In “Prometheus”, Shelley conceived a colossal work of art, and sketched out the main figures on a scale of surpassing magnificence. While painting in these figures, he seems to reduce their proportions too much to the level of earthly life. He quits his god-creating, heaven-compelling throne of mythopoeic inspiration, and descends to a love-story of Asia and Prometheus. In other words, he does not sustain the visionary and primeval dignity of these incarnated abstractions; nor, on the other hand, has he so elaborated their characters in detail as to give them the substantiality of persons. There is therefore something vague and hollow in both figures. Yet in the subordinate passages of the poem, the true mythopoeic faculty — the faculty of finding concrete forms for thought, and of investing emotion with personality — shines forth with extraordinary force and clearness. We feel ourselves in the grasp of a primitive myth-maker while we read the description of Oceanus, and the raptures of the Earth and Moon.

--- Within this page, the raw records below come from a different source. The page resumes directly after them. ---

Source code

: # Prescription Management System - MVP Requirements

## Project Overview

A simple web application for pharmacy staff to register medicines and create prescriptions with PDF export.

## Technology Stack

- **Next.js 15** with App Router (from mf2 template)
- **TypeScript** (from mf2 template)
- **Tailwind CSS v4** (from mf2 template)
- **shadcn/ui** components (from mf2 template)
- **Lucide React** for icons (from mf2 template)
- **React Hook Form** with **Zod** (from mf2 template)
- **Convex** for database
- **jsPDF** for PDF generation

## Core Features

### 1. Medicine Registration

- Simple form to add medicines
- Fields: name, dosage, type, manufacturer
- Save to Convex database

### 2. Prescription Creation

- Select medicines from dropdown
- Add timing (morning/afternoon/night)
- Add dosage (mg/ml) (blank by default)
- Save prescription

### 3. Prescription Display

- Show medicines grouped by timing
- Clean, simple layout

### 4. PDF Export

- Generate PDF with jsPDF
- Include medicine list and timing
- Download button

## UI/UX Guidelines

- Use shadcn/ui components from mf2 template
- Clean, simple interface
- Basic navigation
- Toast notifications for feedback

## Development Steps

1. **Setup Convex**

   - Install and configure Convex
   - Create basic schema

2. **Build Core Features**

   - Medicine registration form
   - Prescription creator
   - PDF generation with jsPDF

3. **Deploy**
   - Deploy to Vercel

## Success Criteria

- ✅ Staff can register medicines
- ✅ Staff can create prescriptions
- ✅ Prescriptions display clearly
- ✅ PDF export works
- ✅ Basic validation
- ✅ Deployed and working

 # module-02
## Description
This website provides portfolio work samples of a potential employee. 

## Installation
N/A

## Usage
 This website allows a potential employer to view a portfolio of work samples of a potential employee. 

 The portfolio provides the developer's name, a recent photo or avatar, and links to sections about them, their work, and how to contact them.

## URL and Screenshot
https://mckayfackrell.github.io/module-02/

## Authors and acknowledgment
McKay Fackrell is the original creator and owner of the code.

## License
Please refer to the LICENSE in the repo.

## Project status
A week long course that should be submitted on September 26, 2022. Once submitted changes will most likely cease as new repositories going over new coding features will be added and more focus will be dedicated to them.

A genuine liking for “Prometheus Unbound” may be reckoned the touch-stone of a man’s capacity for understanding lyric poetry. The world in which the action is supposed to move, rings with spirit voices; and what these spirits sing, is melody more purged of mortal dross than any other poet’s ear has caught, while listening to his own heart’s song, or to the rhythms of the world. There are hymns in “Prometheus”, which seem to realize the miracle of making words, detached from meaning, the substance of a new ethereal music; and yet, although their verbal harmony is such, they are never devoid of definite significance for those who understand. Shelley scorned the aesthetics of a school which finds “sense swooning into nonsense” admirable. And if a critic is so dull as to ask what “Life of Life! thy lips enkindle” means, or to whom it is addressed, none can help him any more than one can help a man whose sense of hearing is too gross for the tenuity of a bat’s cry. A voice in the air thus sings the hymn of Asia at the moment of her apotheosis: —
Life of Life! thy lips enkindle
With their love the breath between them;
And thy smiles before they dwindle
Make the cold air fire; then screen them
In those looks where whoso gazes
Faints, entangled in their mazes.
Child of Light! thy limbs are burning
Through the vest which seems to hide them,
As the radiant lines of morning
Through the clouds, ere they divide them;
And this atmosphere divinest
Shrouds thee whereso’er thou shinest.
Fair are others; none beholds thee.
But thy voice sounds low and tender,
Like the fairest, for it folds thee
From the sight, that liquid splendour,
And all feel, yet see thee never,
As I feel now, lost for ever!
Lamp of Earth! where’er thou movest
Its dim shapes are clad with brightness,
And the souls of whom thou lovest
Walk upon the winds with lightness,
Till they fail, as I am failing,
Dizzy, lost, yet unbewailing!
It has been said that Shelley, as a landscape painter, is decidedly Turneresque; and there is much in “Prometheus Unbound” to justify this opinion. The scale of colour is light and aerial, and the darker shadows are omitted. An excess of luminousness seems to be continually radiated from the objects at which he looks; and in this radiation of many-coloured lights, the outline itself is apt to be a little misty. Shelley, moreover, pierced through things to their spiritual essence. The actual world was less for him than that which lies within it and beyond it. “I seek,” he says himself, “in what I see, the manifestation of something beyond the present and tangible object.” For him, as for the poet described by one of the spirit voices in “Prometheus”, the bees in the ivy-bloom are scarcely heeded; they become in his mind, —
Forms more real than living man,
Nurslings of immortality.
And yet who could have brought the bees, the lake, the sun, the bloom, more perfectly before us than that picture does? (Forman, volume 2 page 181.) What vignette is more exquisitely coloured and finished than the little study of a pair of halcyons in the third act? (Forman, volume 2 page 231.) Blake is perhaps the only artist who could have illustrated this drama. He might have shadowed forth the choirs of spirits, the trailing voices and their thrilling songs, phantasmal Demorgorgon, and the charioted Hour. Prometheus, too, with his “flowing limbs,” has just Blake’s fault of impersonation — the touch of unreality in that painter’s Adam.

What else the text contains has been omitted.